Why a Data Type of "timestamp" in an SQL table that have an eight characters limit can hold The value "Aug 9 2006 4:56PM" and SQL did not flag any error ?
"Aug 9 2006 4:56PM" is not what is stored in the timestamp field. What is actually stored there is the number 38938.70555. Timestamps are (internally) a numeric double and the "8" is the number of Bytes that it takes to store a Double.
The "Aug 9 2006 4:56PM" is just a formatted result of that numeric value.
The range is '1970-01-01 00:00:00' to sometime in the year 2037. In MySQL 4.0 and earlier, TIMESTAMP values are displayed in YYYYMMDDHHMMSS, YYMMDDHHMMSS, YYYYMMDD, or YYMMDD format, depending on whether M is 14 (or missing), 12, 8, or 6, but allows you to assign values to TIMESTAMP columns using either strings or numbers. From MySQL 4.1, TIMESTAMP is returned as a string with the format 'YYYY-MM-DD HH:MM:SS'. If you want to have this as a number you should add +0 to the timestamp column.

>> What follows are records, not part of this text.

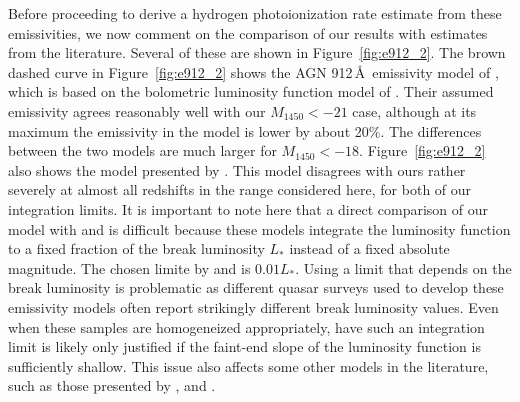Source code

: \documentclass[fleqn,usenatbib]{mnras}
\begin{document}
Before proceeding to derive a hydrogen photoionization rate estimate
from these emissivities, we now comment on the comparison of our
results with estimates from the literature.  Several of these are
shown in Figure~\ref{fig:e912_2}.  The brown dashed curve in
Figure~\ref{fig:e912_2} shows the AGN 912\,\AA\ emissivity model of
\citet{2012ApJ...746..125H}, which is based on the bolometric
luminosity function model of \citet{2007ApJ...654..731H}.  Their
assumed emissivity agrees reasonably well with our $M_{1450}<-21$
case, although at its maximum the emissivity in the
\citet{2007ApJ...654..731H} model is lower by about 20\%.  The
differences between the two models are much larger for $M_{1450}<-18$.
Figure~\ref{fig:e912_2} also shows the model presented by
\citet{2015ApJ...813L...8M}.  This model disagrees with ours rather
severely at almost all redshifts in the range considered here, for
both of our integration limits.  It is important to note here that a
direct comparison of our model with \citet{2012ApJ...746..125H} and
\citet{2015ApJ...813L...8M} is difficult because these models
integrate the luminosity function to a fixed fraction of the break
luminosity $L_*$ instead of a fixed absolute magnitude.  The chosen
limite
by \citet{2012ApJ...746..125H} and \citet{2015ApJ...813L...8M}
is $0.01L_*$.  Using a limit that depends on the break luminosity is
problematic as different quasar surveys used to develop these
emissivity models often report strikingly different break luminosity
values.  Even when these samples are homogeneized appropriately, have
such an integration limit is likely only justified if the faint-end
slope of the luminosity function is sufficiently shallow.  This issue
also affects some other models in the literature, such as those
presented by \citet{2015AA...578A..83G}, \citet{2015MNRAS.451L..30K}
and \citet{2018arXiv180104931P}.
\end{document}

The M argument affects only how a TIMESTAMP column is displayed; its values always are stored using 4 bytes each. Note that TIMESTAMP(M) columns where M is 8 or 14 are reported to be numbers while other TIMESTAMP(M) columns are reported to be strings. This is just to ensure that one can reliably dump and restore the table with these types!